Source: T.B. Helm, History of Wabash County (1884), p. 455
SAMUEL BUSSARD
Samuel Bussard was born in February, 1812, in Frederick County, Md.; moved to Ohio in 1831, and to Wabash County, Ind., in September, 1837, having entered 320 acres of land in October, 1836, on a small creek in the northern part of what is now Pleasant Township, settling on the banks of the creek; and on that agreeable, delightful spot has been his happy home from that day to this, lo! these forty and six years. His marriage took place in Montgomery County, Ohio, in 1834, the name of the woman of his early choice being Mary Lindermuth. His first wife died and he married again, in 1857, his second companion being Ann Knoop, a sketch of whose family is given further on.
Mr. B.'s family has not been large, since he has had only four children, three of whom are living. One daughter is the worthy and beloved wife of Henry L. Groninger, and one son has built a large and elegant brick house on the north bank of the creek, opposite his father's dwelling.
Mr. B. has known much of the hardships and privations of frontier life, too much to recount in this brief sketch of his pioneer days. During the first years of his residence in Wabash County, he went to mill sometimes at Goshen, Elkhart County, and he has bought salt at $16 a barrel, having paid also 16 cents a pound for nails at Liberty Mills. In going these trips to mill or to market, two or three teams would go in company, to help cut out the road or to assist one another through the mud. At one time Mr. Herindean's family had no bread from July to September. They lived on pumpkins and potatoes, and the latter part of the time, and till corn became fit to grind, they grated it on a piece of old tin pan with holes punched in it.
Mr. B. is a Lutheran in religion, and a Democrat in political faith; a gentleman of business activity, of honor and integrity, owning a large farm and managing his affairs with high and distinguished success.

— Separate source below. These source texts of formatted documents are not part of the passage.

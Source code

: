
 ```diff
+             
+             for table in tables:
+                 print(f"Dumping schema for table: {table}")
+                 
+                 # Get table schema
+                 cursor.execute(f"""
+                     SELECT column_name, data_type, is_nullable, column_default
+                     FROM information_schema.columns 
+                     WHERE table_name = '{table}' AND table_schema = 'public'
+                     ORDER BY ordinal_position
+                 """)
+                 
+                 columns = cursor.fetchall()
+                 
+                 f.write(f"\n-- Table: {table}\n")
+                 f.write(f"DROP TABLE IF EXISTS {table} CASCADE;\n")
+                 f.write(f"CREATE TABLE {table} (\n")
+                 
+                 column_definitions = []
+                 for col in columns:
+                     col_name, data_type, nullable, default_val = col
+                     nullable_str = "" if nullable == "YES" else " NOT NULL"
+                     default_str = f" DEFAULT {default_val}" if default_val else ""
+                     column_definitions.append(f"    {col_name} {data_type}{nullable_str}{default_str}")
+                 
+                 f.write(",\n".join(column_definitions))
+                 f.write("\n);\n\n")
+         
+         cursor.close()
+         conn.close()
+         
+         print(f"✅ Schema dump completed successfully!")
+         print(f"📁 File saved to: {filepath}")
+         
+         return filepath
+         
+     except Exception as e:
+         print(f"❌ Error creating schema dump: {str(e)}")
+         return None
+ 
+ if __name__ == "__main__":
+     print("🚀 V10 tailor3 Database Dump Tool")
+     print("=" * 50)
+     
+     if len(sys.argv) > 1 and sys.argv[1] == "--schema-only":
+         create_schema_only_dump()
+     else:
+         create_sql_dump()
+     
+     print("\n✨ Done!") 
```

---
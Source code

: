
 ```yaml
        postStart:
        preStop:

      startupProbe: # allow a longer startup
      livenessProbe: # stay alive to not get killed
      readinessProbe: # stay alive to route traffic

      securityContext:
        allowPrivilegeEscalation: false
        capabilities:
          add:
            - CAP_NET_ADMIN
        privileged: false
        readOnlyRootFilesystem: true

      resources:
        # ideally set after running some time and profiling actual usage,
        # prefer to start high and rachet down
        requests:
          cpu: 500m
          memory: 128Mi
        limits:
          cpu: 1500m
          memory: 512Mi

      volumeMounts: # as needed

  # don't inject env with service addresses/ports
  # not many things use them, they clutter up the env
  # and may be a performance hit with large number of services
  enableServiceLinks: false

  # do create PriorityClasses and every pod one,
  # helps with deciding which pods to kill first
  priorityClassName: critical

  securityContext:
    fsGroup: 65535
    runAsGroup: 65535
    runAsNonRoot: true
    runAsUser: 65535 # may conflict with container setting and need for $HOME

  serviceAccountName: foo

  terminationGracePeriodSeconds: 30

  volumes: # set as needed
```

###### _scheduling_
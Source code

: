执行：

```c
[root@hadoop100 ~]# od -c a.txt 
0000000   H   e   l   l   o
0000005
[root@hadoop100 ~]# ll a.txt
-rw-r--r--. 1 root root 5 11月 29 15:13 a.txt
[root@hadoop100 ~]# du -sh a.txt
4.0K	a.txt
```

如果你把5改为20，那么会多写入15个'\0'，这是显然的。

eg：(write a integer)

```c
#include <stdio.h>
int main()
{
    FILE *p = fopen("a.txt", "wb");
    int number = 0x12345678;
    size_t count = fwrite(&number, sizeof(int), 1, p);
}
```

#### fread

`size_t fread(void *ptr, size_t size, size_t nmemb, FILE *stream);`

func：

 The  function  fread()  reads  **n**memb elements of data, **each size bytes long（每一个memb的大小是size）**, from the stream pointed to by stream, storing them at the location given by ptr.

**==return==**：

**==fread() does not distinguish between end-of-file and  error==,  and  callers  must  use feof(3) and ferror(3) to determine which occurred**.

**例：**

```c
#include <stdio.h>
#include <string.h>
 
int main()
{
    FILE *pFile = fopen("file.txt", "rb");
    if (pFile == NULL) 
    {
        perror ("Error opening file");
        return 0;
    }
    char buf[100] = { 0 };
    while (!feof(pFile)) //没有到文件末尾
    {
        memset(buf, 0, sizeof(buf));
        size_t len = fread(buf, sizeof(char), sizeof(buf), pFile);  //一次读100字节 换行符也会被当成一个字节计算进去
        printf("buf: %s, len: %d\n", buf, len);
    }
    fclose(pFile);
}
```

Ann (Knoop) Bussard, second wife of Samuel Bussard, is the daughter of Michael and Nancy (Sheets) Knoop. The father was born in Ohio near Cincinnati in 1797, and the mother in Pennsylvania, also in 1797. Mrs. Knoop's father moved to Tennessee, and in 1811, to Ohio. Mr. and Mrs. Knoop were married in 1819, and they moved to Darke County in 1832, and to Wabash County, Ind. (Wabash Town) in 1834, and to their land in Chester Township in February, 1835. Mr. K. had eleven children, raising ten of them, as follows:
George resides in Kansas, single, a traveler; Isaac had four children, died in 1853; Elizabeth, died at two months; Olive resides above Liberty Mills, Ind., has no children, husband a farmer; Ann (Bussard), Pleasant Township, no children, husband a farmer; Benjamin lives in Chester Township, four children, farmer; Andrew, home in Kosciusko County, Ind., four children, is a farmer; Martha resides in Whitley County, Ind., has eight children, husband a farmer; Sarah has her home in Kansas, is the mother of ten children, and her husband is a farmer; Lydia resides in Huntington County, Ind., has had eight children, husband a farmer; Jan, Huntington County, Ind., four children, and she, too, is the wife of a farmer. Mrs. B. was married in 1857, as already stated. Her father died in 1869, aged seventy-two years, and his widow is still alive, hearty and strong at the age of eighty-six, able to read common print without the aid of glasses. Her father was a Universalist, and her mother a Methodist. He was a Democrat in early life, voting for "Old Hickory." But he changed in Gen. Harrison's time, and from that day was a Whig and a Republican.
Mrs. Samuel Bussard's father, Michael Knoop, had no team and no money. He managed to raise a little corn the first year by hoeing among the trees. He did have a horse to mark it out with, but it died and the crop was worked entirely with a hoe. The patch had just been cleared and not much could be done in it in any way. Mr. Knoop had a hog. One day a bear caught it and was hugging it bear-fashion and gnawing away at the hog's back bone, while the poor creature was squealing for dear life. Mr. Knoop shot the bear and then knocked it on the head. The beast was very large, but poor in flesh. The time of the year was in the month of November.